Top of SUPPLIED ENTRIES

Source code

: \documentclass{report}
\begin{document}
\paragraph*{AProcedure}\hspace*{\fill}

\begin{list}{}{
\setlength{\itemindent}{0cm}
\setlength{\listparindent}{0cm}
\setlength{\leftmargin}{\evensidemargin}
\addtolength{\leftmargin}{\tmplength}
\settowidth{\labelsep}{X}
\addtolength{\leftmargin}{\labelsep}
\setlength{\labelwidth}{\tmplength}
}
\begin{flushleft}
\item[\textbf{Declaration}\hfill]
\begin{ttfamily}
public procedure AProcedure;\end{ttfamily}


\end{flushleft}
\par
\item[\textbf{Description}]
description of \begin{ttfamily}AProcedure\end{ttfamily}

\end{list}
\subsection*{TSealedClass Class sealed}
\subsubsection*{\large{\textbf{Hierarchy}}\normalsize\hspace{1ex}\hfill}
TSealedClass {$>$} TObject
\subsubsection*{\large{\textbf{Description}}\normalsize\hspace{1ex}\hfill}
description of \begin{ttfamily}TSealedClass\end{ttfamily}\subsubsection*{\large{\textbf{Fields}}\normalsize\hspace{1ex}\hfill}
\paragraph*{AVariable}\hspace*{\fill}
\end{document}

Bottom of SUPPLIED ENTRIES

Supply only the count of lines above holding "leftmargin".

* [PROBLEM SOLUTION]: 3